Anche una possibile “pista graalica abruzzese” non è incompatibile con la linea longobardo-franco-imperiale che avrebbe potuto accordarsi con Ravenna, Mantova e Venezia per una possibile traslazione graalica. I due luoghi oggi abruzzesi più graalici infatti, Lanciano e Guardiagrele, erano città imperiali, autonome, prima longobarde poi franche e normanne; sedi di un’autonoma contea divenuto successivamente “ducato dei Marsi” una cui esponente, Doda, sposò il pronipote di Carlo Magno: Pipino “il giovane” figlio di Pipino di Vermandois (una delle famiglie merovinge più antiche e più graaliche) ed ebbero come figlio Berardo detto “il francisco”, nipote di Azzo dei Marsi, il quale operò alla corte di Ugo di Provenza re d’Italia e si stabilì nell’area marsicana, già staccata dal ducato di Spoleto. Dai Marsi derivano poi i principi di Sangro, nome simile al primo Artù storico: il re romano-barbarico Sangrio, autoproclamatosi imperatore romano dopo l’uccisione dell’imperatore Maiorano a cui era fedele.
Le stirpi sono vie e snodi spirituali per le quali occorre sensibilità, equilibrio, metodo e pazienza per tentare di riannodare i complessi e sottili fili dispersi e obliati. Bisogna superare le sovrastrutture mentali, i riduzionismi quanto i campanilismi per ragionare come nei tempi antichi; cioè in modo organico e anagogico.

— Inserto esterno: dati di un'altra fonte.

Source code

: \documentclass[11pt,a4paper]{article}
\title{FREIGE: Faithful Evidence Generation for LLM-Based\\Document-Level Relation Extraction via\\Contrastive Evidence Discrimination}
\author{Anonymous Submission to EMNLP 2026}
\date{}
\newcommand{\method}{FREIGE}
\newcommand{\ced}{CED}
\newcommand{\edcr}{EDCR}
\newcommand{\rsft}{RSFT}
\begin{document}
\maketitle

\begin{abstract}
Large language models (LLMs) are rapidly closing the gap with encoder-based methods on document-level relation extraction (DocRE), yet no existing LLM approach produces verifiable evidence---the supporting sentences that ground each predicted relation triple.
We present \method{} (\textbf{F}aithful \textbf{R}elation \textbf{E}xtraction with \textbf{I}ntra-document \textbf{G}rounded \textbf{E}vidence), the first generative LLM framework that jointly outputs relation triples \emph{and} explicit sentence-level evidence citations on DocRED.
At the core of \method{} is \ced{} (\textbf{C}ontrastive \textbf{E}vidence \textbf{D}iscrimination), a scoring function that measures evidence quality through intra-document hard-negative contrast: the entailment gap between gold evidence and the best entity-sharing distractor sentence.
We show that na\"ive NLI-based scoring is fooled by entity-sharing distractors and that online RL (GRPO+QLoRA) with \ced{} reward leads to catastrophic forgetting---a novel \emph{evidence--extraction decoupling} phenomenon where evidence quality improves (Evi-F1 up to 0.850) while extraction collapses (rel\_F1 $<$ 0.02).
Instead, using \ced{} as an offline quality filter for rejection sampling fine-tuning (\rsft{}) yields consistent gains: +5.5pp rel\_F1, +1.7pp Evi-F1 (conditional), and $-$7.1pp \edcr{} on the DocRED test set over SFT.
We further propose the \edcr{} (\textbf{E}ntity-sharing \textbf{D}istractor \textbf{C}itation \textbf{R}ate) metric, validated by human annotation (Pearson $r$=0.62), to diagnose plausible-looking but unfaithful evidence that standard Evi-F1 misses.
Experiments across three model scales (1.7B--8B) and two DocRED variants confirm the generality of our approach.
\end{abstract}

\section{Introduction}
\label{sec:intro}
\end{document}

L’arte spiega meglio delle parole la vicinanza delle stirpi mantovane al culto del Sangue di Cristo; nel volume di Carlo d’Arco Delle arti e degli artefici di Mantova (1857) alla tavola V si presenta il disegno di un mosaico che era presente nell’abbazia di San Benedetto a Polirone raffigurante il Cristo crocefisso contornato da una serie di personaggi. I dettagli di quest’opera sacra si rivelano preziosi: alla sinistra del Crocefisso ecco una donna incoronata, una regina, che raccoglie il sangue del Redentore che fiotta dal costato porgendo un calice ampio che ricorda una scodella. Alla base della croce due segni vangelici: il serpente della prudenza e la colomba della semplicità; più sotto un recipiente che sembra un grande unguentario o un vaso. Alla destra un misterioso giovane che reca un agnello e sotto: le tre Marie e l’angelo della resurrezione sopra la pietra sepolcrale. Una traccia eloquente e affascinante.